The ban on accessing and using roads in ​​Madrid city centre, provided for in the First Transitory Provision of the Sustainable Mobility Ordinance of 5 October 2018, will begin on 1 January. From that day, two out of three vehicles that are owned by Madrid’s residents will be banned from entering the capital.

As a result, the European Association of Motorists (AEA) has requested that the Madrid City Council approve a moratorium of at least two years due to the magnitude of the problem that will suddenly unfold for hundreds of thousands of Madrileño’s who own vehicles without the appropriate fuel emissions rating, according to estimates, the figure could be in excess of one million citizens.

In its petition to the Mayor, AEA considers that “the true economic and social dimension of this prohibition was not foreseen at the time of drafting and approving the Mobility Ordinance and therefore the municipal regulations do not comply with the principle of proportionality to which the administrative activity restricting such rights must be linked.”
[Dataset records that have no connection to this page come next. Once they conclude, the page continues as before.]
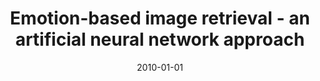 ---
# Documentation: https://wowchemy.com/docs/managing-content/

title: Emotion-based image retrieval - an artificial neural network approach
subtitle: ''
summary: ''
authors:
- Katarzyna Olkiewicz
- markowska-kaczmar
tags: []
categories: []
date: '2010-01-01'
lastmod: 2022-10-07T04:57:42Z
featured: false
draft: false

# Featured image
# To use, add an image named `featured.jpg/png` to your page's folder.
# Focal points: Smart, Center, TopLeft, Top, TopRight, Left, Right, BottomLeft, Bottom, BottomRight.
image:
  caption: ''
  focal_point: ''
  preview_only: false

# Projects (optional).
#   Associate this post with one or more of your projects.
#   Simply enter your project's folder or file name without extension.
#   E.g. `projects = ["internal-project"]` references `content/project/deep-learning/index.md`.
#   Otherwise, set `projects = []`.
projects: []
publishDate: '2022-10-07T04:57:41.198020Z'
publication_types:
- '1'
abstract: ''
publication: '*Proceedings of the International Multiconference on Computer Science
  and Information Technology, Wisła, Poland, October 18-20, 2010.*'
url_pdf: http://www.proceedings2010.imcsit.org/pliks/176.pdf
---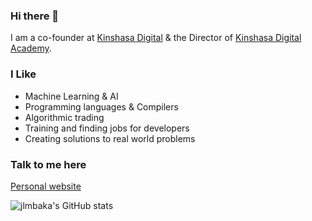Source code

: ### Hi there 👋

I am a co-founder at [Kinshasa Digital](https://kinshasadigital.com) & the Director of [Kinshasa Digital Academy](https://kinshasadigital.academy).

### I Like
- Machine Learning & AI
- Programming languages & Compilers
- Algorithmic trading
- Training and finding jobs for developers
- Creating solutions to real world problems

### Talk to me here
[Personal website](https://jlmbaka.com/)

![jlmbaka's GitHub stats](https://github-readme-stats.vercel.app/api?username=jlmbaka&show_icons=true&theme=solarized-dark)

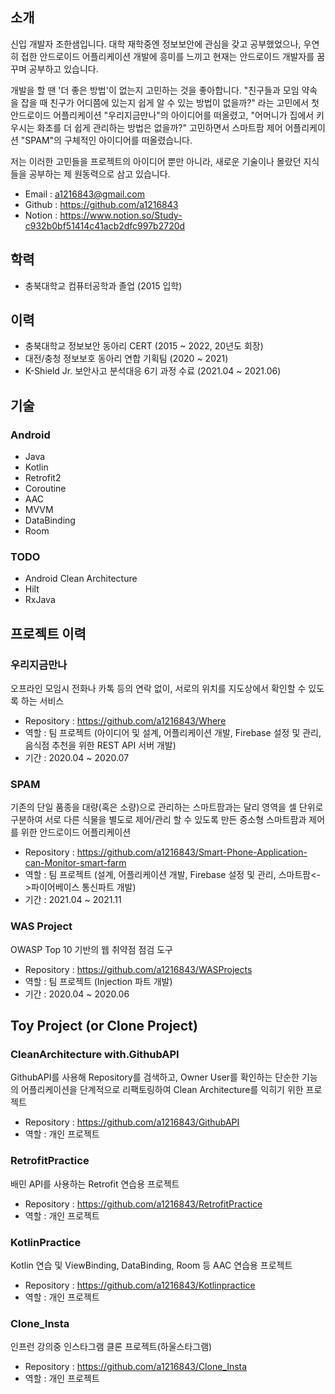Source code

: ## 소개
신입 개발자 조한샘입니다. 대학 재학중엔 정보보안에 관심을 갖고 공부했었으나, 우연히 접한 안드로이드 어플리케이션 개발에 흥미를 느끼고 현재는 안드로이드 개발자를 꿈꾸며 공부하고 있습니다.

개발을 할 땐 '더 좋은 방법'이 없는지 고민하는 것을 좋아합니다. "친구들과 모임 약속을 잡을 때 친구가 어디쯤에 있는지 쉽게 알 수 있는 방법이 없을까?" 라는 고민에서 첫 안드로이드 어플리케이션 "우리지금만나"의 아이디어를 떠올렸고,
"어머니가 집에서 키우시는 화초를 더 쉽게 관리하는 방법은 없을까?" 고민하면서 스마트팜 제어 어플리케이션 "SPAM"의 구체적인 아이디어를 떠올렸습니다.

저는 이러한 고민들을 프로젝트의 아이디어 뿐만 아니라, 새로운 기술이나 몰랐던 지식들을 공부하는 제 원동력으로 삼고 있습니다.


* Email : a1216843@gmail.com
* Github : https://github.com/a1216843
* Notion : https://www.notion.so/Study-c932b0bf51414c41acb2dfc997b2720d

## 학력
* 충북대학교 컴퓨터공학과 졸업 (2015 입학)

## 이력
* 충북대학교 정보보안 동아리 CERT (2015 ~ 2022, 20년도 회장)
* 대전/충청 정보보호 동아리 연합 기획팀 (2020 ~ 2021)
* K-Shield Jr. 보안사고 분석대응 6기 과정 수료 (2021.04 ~ 2021.06)

## 기술
### Android
* Java
* Kotlin
* Retrofit2
* Coroutine
* AAC
* MVVM
* DataBinding
* Room
### TODO
* Android Clean Architecture
* Hilt
* RxJava

## 프로젝트 이력
### 우리지금만나
오프라인 모임시 전화나 카톡 등의 연락 없이, 서로의 위치를 지도상에서 확인할 수 있도록 하는 서비스

* Repository : https://github.com/a1216843/Where
* 역할 : 팀 프로젝트 (아이디어 및 설계, 어플리케이션 개발, Firebase 설정 및 관리, 음식점 추천을 위한 REST API 서버 개발)
* 기간 : 2020.04 ~ 2020.07
### SPAM
기존의 단일 품종을 대량(혹은 소량)으로 관리하는 스마트팜과는 달리 영역을 셀 단위로 구분하여 서로 다른 식물을 별도로 제어/관리 할 수 있도록 만든 중소형 스마트팜과 제어를 위한 안드로이드 어플리케이션

* Repository : https://github.com/a1216843/Smart-Phone-Application-can-Monitor-smart-farm
* 역할 : 팀 프로젝트 (설계, 어플리케이션 개발, Firebase 설정 및 관리, 스마트팜<->파이어베이스 통신파트 개발)
* 기간 : 2021.04 ~ 2021.11
### WAS Project
OWASP Top 10 기반의 웹 취약점 점검 도구

* Repository : https://github.com/a1216843/WASProjects
* 역할 : 팀 프로젝트 (Injection 파트 개발)
* 기간 : 2020.04 ~ 2020.06

## Toy Project (or Clone Project)
### CleanArchitecture with.GithubAPI
GithubAPI를 사용해 Repository를 검색하고, Owner User를 확인하는 단순한 기능의 어플리케이션을 단계적으로 리팩토링하여 Clean Architecture를 익히기 위한 프로젝트

* Repository : https://github.com/a1216843/GithubAPI
* 역할 : 개인 프로젝트

### RetrofitPractice
배민 API를 사용하는 Retrofit 연습용 프로젝트

* Repository : https://github.com/a1216843/RetrofitPractice
* 역할 : 개인 프로젝트

### KotlinPractice
Kotlin 연습 및 ViewBinding, DataBinding, Room 등 AAC 연습용 프로젝트

* Repository : https://github.com/a1216843/Kotlinpractice
* 역할 : 개인 프로젝트

### Clone_Insta
인프런 강의중 인스타그램 클론 프로젝트(하울스타그램)

* Repository : https://github.com/a1216843/Clone_Insta
* 역할 : 개인 프로젝트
This is because the measure affects one in three Madrid residents, 1,189,607, and two in three vehicles that make up the Madrid car fleet, whose economic value is over 5.2 billion euros (based on the average value of a car over 15 years old), which would have to be assumed by owners without any compensation.

Nor was the loss of income of around 32 million for the municipal budget in the form of IVTM (car tax) taken into consideration.

AEA has therefore asked the Mayor of Madrid, Mr. Martinez Almeida, to urgently approve a moratorium, of at least two years, of the prohibition of accessing and circulating on urban public roads within the territorial area of ​​Madrid ZBE.